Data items
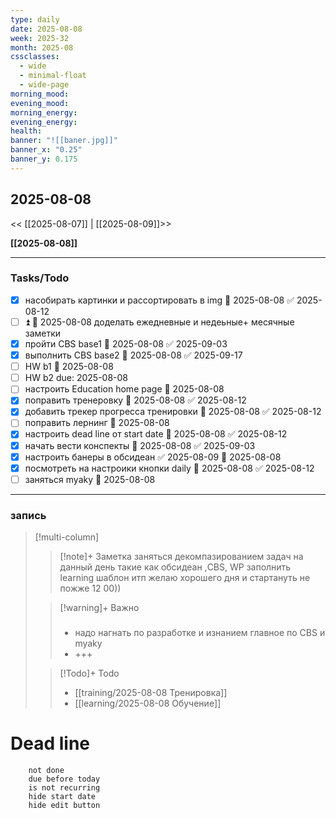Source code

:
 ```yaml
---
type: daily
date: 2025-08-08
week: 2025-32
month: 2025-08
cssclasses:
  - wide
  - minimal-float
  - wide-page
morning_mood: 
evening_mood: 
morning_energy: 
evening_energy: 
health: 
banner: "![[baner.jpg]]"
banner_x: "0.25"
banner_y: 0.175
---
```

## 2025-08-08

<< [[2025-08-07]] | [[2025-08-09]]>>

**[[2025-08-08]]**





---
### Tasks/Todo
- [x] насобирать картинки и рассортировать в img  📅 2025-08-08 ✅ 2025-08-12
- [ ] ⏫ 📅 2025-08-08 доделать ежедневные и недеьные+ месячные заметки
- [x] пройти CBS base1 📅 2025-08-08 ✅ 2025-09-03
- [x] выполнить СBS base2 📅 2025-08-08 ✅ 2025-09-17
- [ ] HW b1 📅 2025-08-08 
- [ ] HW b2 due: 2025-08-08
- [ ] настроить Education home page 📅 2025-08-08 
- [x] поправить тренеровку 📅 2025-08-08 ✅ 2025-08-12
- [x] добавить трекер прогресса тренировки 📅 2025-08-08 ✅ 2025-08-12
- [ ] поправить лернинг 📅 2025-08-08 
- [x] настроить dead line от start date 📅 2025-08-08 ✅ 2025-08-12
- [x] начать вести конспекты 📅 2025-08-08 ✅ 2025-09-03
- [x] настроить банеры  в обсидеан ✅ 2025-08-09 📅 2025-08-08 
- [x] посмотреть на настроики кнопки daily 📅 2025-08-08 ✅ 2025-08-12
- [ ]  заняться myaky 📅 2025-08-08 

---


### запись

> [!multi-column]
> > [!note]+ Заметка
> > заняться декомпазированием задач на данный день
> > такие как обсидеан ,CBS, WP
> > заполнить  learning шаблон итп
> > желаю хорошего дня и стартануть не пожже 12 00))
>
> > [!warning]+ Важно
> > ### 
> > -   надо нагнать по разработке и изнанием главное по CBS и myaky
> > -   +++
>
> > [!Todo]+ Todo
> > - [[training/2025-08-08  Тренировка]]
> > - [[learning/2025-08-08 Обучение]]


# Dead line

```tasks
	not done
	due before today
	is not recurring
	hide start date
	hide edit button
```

---

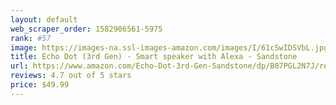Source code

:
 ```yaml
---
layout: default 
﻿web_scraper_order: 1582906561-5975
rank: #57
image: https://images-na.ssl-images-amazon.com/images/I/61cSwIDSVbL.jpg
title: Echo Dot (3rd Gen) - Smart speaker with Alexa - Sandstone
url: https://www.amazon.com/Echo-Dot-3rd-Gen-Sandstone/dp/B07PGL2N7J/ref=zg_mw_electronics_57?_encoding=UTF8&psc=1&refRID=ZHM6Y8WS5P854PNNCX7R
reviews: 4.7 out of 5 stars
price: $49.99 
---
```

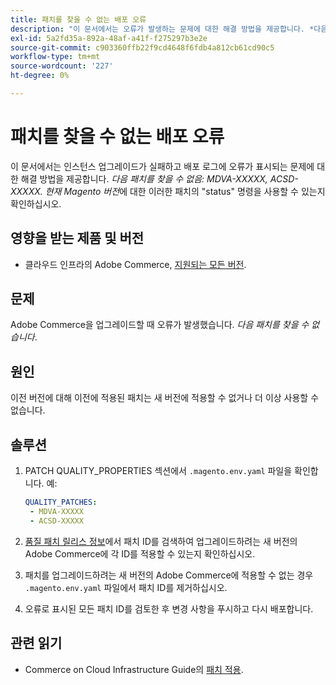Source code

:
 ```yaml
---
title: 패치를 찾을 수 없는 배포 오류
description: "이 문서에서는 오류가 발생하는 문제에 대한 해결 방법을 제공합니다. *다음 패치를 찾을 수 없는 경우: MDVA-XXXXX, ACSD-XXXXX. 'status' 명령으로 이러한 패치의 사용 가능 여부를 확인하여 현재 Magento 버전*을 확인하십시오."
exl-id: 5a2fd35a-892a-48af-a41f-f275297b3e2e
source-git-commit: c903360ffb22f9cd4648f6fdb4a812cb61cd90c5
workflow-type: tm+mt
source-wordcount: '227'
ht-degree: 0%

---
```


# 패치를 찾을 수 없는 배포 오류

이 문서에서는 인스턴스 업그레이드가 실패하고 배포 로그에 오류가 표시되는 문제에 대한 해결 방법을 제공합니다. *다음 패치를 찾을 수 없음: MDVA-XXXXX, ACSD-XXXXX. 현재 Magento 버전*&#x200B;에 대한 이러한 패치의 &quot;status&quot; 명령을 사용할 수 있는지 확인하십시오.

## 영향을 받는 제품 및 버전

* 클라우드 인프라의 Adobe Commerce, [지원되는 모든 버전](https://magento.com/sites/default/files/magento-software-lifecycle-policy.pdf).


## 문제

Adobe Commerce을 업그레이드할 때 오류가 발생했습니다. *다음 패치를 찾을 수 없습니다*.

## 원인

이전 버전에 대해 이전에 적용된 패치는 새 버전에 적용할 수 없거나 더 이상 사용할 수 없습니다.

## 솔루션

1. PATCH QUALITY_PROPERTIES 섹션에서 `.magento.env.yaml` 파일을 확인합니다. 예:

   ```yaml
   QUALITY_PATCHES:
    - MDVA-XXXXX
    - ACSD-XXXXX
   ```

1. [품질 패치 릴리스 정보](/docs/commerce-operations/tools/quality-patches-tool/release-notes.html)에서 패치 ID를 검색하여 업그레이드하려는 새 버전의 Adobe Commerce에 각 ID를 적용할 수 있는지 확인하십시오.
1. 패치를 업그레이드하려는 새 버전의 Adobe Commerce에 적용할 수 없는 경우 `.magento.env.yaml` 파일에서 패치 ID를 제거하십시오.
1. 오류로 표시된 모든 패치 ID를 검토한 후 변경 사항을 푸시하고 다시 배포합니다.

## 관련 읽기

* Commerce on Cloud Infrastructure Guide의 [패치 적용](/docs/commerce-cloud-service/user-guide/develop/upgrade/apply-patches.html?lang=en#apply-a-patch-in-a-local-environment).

* * *

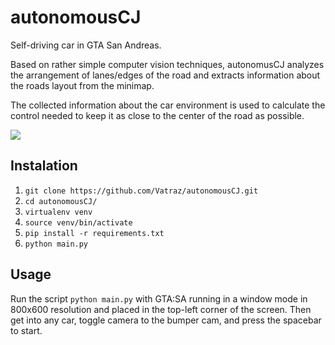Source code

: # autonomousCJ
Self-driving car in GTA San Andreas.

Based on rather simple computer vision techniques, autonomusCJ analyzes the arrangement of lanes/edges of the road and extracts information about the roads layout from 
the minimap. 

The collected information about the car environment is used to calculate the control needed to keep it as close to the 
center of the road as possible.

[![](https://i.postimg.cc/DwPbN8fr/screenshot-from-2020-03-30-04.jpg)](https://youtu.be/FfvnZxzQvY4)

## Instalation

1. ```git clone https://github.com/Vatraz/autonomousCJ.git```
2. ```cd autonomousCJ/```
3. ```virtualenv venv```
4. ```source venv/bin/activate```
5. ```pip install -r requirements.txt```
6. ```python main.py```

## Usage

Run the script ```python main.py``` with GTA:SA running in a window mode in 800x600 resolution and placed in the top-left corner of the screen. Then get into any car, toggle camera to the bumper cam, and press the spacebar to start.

• _How to complete this task_
Where the string "about" turns up in a line of the data above, copy that whole line.

• _Finished task_
Based on rather simple computer vision techniques, autonomusCJ analyzes the arrangement of lanes/edges of the road and extracts information about the roads layout from 
The collected information about the car environment is used to calculate the control needed to keep it as close to the 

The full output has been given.